Kafka/Redis + ELFK分布式日志收集

***Filebeat --> Kafka --> Logstash --> ES Cluster --> Kibana/Grafana***

***Filebeat --> Redis --> Logstash --> ES Cluster --> Kibana/Grafana***

使用背景

由于ELFK的局限性，随着Beats 收集的每秒数据量越来越大，Logstash可能无法承载这么大量日志的处理。虽然说，可以增加 Logstash 节点数量，提高每秒数据的处理速度，但是仍需考虑可能Elasticsearch无法承载这么大量的日志的写入。此时，我们可以考虑 引入消息队列 （Kafka），进行缓存。

Filebeat --> Kafka/Redis

# vim /usr/local/filebeat-7.7.1-linux-x86_64/filebeat.yml
filebeat.inputs:
- type: log
  paths:
    - /usr/local/apache-tomcat-9.0.34/logs/tomcat_access_log.*.log
  #fields:
  #  log_source: messages
  #fields_under_root: true
  
output.kafka:
  hosts: ["192.168.0.108:9092"]
  topic: tomcat
  partition.round_robin:
    reachable_only: false

输出到redis:

# filebeat.inputs 内容和上面类似...
# 简单输出示例
output.redis:
  hosts: ["localhost"]		# 如果是集群, 则需要添加多个
  # port: 6379
  password: "my_password"
  key: "filebeat"
  db: 0
  timeout: 5
  
# output.redis:
#   hosts: ["localhost"]
#   key: "default_list"
#   keys:
#     - key: "info_list"   # send to info_list if `message` field contains INFO
#       when.contains:
#         message: "INFO"
#     - key: "debug_list"  # send to debug_list if `message` field contains DEBUG
#       when.contains:
#         message: "DEBUG"
#     - key: "%{[fields.list]}"
#       mappings:
#         http: "frontend_list"
#         nginx: "frontend_list"
#          mysql: "backend_list"

启动 Kafka/Redis

这里为了方便起见，我使用docker-compose脚本来进行快速部署，脚本内容参见[使用 docker-compose 部署 Kafka](../Kafka/使用 docker-compose 部署 Kafka.md)

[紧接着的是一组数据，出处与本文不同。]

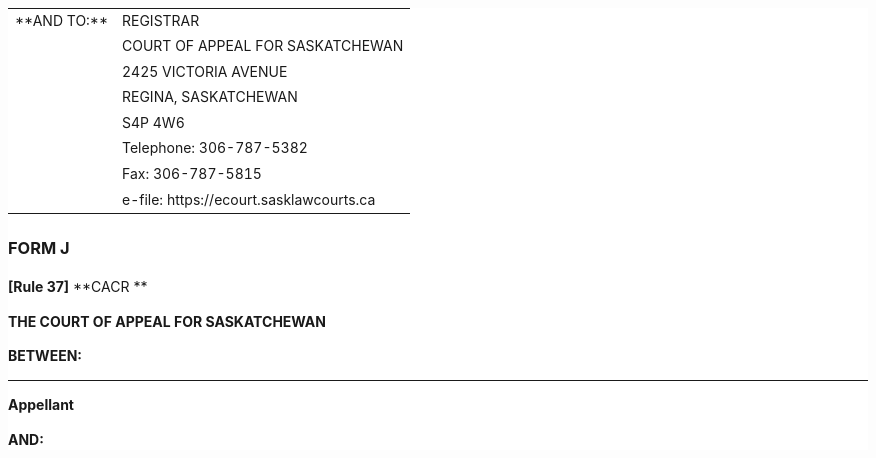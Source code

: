 <table>
<tr>
<td>**AND TO:**</td>
<td>REGISTRAR</td>
</tr>
<tr>
<td></td>
<td>COURT OF APPEAL FOR SASKATCHEWAN</td>
</tr>
<tr>
<td></td>
<td>2425 VICTORIA AVENUE</td>
</tr>
<tr>
<td></td>
<td>REGINA, SASKATCHEWAN</td>
</tr>
<tr>
<td></td>
<td>S4P 4W6</td>
</tr>
<tr>
<td></td>
<td>Telephone: 306-787-5382</td>
</tr>
<tr>
<td></td>
<td>Fax: 306-787-5815</td>
</tr>
<tr>
<td></td>
<td>e-file: https://ecourt.sasklawcourts.ca</td>
</tr>
</table>




### **FORM J**
**[Rule 37]**
**CACR **


**THE COURT OF APPEAL FOR SASKATCHEWAN**


**BETWEEN:**


_________________________


**Appellant**


**AND:**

如果你已经安装好了kafka-manager, 可以在面板上看到相关topic已经创建, 并且写入数据之后, 已经有了分区偏移量, 如下图所示:

检测filebeat是否将日志传递给kafka:

bin/kafka-console-consumer.sh --zookeeper 192.168.0.108:2181 --topic tomcat --from-beginning

启动redis:

systemctl start redis

进入redis交互式客户端进行查看(由于信息太长, 在此进行缩略显示):

127.0.0.1:6379> keys *
1) "filebeat"
127.0.0.1:6379> LPOP filebeat
"{\"@timestamp\":\"2020-07-15T14:52:07.315Z\",\"@metadata\":
...
`"GET / HTTP/1.1`\\\",\\\"status\\\":\\\"200\\\",\\\"SendBytes\\\":\\\"11216\\\",\\\"Query?string\\\":\\\"\\\",\\\"partner\\\":\\\"-\\\",\\\"AgentVersion\\\":\\\"curl/7.29.0\\\"}\",\"input\":{\"type\":\"log\"},\"host\":
...
127.0.0.1:6379> LPOP filebeat
"{\"@timestamp\":\"2020-07-15T14:52:08.339Z\",\"@metadata\":{\"beat\":\"filebeat\",\"type\":\"_doc\",\"version\":\"7.7.1\"},\"agent\":
...
`"GET/test/index.html`HTTP/1.1\\\",\\\"status\\\":\\\"200\\\",\\\"SendBytes\\\":\\\"19\\\",\\\"Query?string\\\":\\\"\\\",\\\"partner\\\":\\\"-\\\",\\\"AgentVersion\\\":\\\"curl/7.29.0\\\"}\",\"log\":{\"offset\":234,\"file\":{\"path\":\``"/usr/local/apache-tomcat-9.0.34/logs/tomcat_access_log.2020-07-15.log`
...

Kafka/Redis --> Logstash --> ElasticSearch

从kafka输入:

# vim /usr/local/logstash-7.7.1/config/kafka2es.conf
input {
    kafka {
    codec => "json"
    topics => ["tomcat"]
    bootstrap_servers => "192.168.0.108:9092"
    auto_offset_reset => "latest"
    group_id => "logstash-g1"
    }
}
output {
    elasticsearch {
    hosts => "http://192.168.0.108:9200"
    index => "tomcat-%{+YYYY.MM.dd}"
	}
}

从redis输入:

input {
  redis {
    host => "localhost"
    port => "6379"
    db => "0"
    key => "filebeat"
    data_type => "list"
    password => ""
    codec  => "json"
 	}
}

# output 内容与 kafka 相似.;.

启动es和logstash之后, 打开浏览器, 使用插件访问elasticsearch的web管理页面, 查看是否已经收集到tomcat日志信息.

打开Kibana管理界面, 添加索引, 并在Dashboard中查看来自Logstash的日志.

参考链接

• configuring output: https://www.elastic.co/guide/en/beats/filebeat/current/configuring-output.html
• https://www.cnblogs.com/sanduzxcvbnm/p/11422928.html